Reproduce the entries exactly as they appear below.

--- SOURCE DATA ---

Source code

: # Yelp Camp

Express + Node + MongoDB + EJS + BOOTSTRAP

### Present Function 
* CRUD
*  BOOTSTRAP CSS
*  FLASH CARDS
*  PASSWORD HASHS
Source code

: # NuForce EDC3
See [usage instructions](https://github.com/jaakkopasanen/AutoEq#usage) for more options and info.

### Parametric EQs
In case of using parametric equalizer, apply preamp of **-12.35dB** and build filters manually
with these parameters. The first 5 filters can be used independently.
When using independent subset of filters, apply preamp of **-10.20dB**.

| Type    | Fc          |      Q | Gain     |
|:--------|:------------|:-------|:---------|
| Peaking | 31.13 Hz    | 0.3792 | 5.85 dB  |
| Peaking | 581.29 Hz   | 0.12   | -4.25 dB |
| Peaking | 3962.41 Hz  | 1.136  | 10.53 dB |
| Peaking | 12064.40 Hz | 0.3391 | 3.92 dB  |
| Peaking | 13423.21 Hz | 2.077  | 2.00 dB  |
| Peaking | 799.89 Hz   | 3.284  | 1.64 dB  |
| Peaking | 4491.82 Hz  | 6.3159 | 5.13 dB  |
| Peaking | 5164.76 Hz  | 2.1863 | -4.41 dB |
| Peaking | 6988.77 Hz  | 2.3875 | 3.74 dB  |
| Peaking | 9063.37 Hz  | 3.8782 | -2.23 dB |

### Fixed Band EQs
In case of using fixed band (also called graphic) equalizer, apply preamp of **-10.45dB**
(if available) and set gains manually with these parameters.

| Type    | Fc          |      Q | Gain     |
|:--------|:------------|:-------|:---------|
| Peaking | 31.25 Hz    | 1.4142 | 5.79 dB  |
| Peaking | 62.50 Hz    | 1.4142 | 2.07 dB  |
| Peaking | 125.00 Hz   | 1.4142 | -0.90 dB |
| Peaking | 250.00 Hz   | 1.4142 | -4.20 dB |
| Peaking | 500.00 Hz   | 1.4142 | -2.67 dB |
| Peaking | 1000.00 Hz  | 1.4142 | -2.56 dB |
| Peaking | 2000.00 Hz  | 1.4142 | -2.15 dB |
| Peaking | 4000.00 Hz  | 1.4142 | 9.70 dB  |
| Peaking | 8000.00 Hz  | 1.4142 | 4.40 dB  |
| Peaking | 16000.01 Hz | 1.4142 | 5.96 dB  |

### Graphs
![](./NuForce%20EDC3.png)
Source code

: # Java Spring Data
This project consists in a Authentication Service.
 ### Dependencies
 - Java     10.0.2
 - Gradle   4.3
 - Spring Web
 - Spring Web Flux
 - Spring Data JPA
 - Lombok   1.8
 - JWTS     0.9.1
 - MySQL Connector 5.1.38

---

◆ ANSWER SPACE
Source code

: # Yelp Camp

Express + Node + MongoDB + EJS + BOOTSTRAP

### Present Function 
* CRUD
*  BOOTSTRAP CSS
*  FLASH CARDS
*  PASSWORD HASHS
Source code

: # NuForce EDC3
See [usage instructions](https://github.com/jaakkopasanen/AutoEq#usage) for more options and info.

### Parametric EQs
In case of using parametric equalizer, apply preamp of **-12.35dB** and build filters manually
with these parameters. The first 5 filters can be used independently.
When using independent subset of filters, apply preamp of **-10.20dB**.

| Type    | Fc          |      Q | Gain     |
|:--------|:------------|:-------|:---------|
| Peaking | 31.13 Hz    | 0.3792 | 5.85 dB  |
| Peaking | 581.29 Hz   | 0.12   | -4.25 dB |
| Peaking | 3962.41 Hz  | 1.136  | 10.53 dB |
| Peaking | 12064.40 Hz | 0.3391 | 3.92 dB  |
| Peaking | 13423.21 Hz | 2.077  | 2.00 dB  |
| Peaking | 799.89 Hz   | 3.284  | 1.64 dB  |
| Peaking | 4491.82 Hz  | 6.3159 | 5.13 dB  |
| Peaking | 5164.76 Hz  | 2.1863 | -4.41 dB |
| Peaking | 6988.77 Hz  | 2.3875 | 3.74 dB  |
| Peaking | 9063.37 Hz  | 3.8782 | -2.23 dB |

### Fixed Band EQs
In case of using fixed band (also called graphic) equalizer, apply preamp of **-10.45dB**
(if available) and set gains manually with these parameters.

| Type    | Fc          |      Q | Gain     |
|:--------|:------------|:-------|:---------|
| Peaking | 31.25 Hz    | 1.4142 | 5.79 dB  |
| Peaking | 62.50 Hz    | 1.4142 | 2.07 dB  |
| Peaking | 125.00 Hz   | 1.4142 | -0.90 dB |
| Peaking | 250.00 Hz   | 1.4142 | -4.20 dB |
| Peaking | 500.00 Hz   | 1.4142 | -2.67 dB |
| Peaking | 1000.00 Hz  | 1.4142 | -2.56 dB |
| Peaking | 2000.00 Hz  | 1.4142 | -2.15 dB |
| Peaking | 4000.00 Hz  | 1.4142 | 9.70 dB  |
| Peaking | 8000.00 Hz  | 1.4142 | 4.40 dB  |
| Peaking | 16000.01 Hz | 1.4142 | 5.96 dB  |

### Graphs
![](./NuForce%20EDC3.png)
Source code

: # Java Spring Data
This project consists in a Authentication Service.
 ### Dependencies
 - Java     10.0.2
 - Gradle   4.3
 - Spring Web
 - Spring Web Flux
 - Spring Data JPA
 - Lombok   1.8
 - JWTS     0.9.1
 - MySQL Connector 5.1.38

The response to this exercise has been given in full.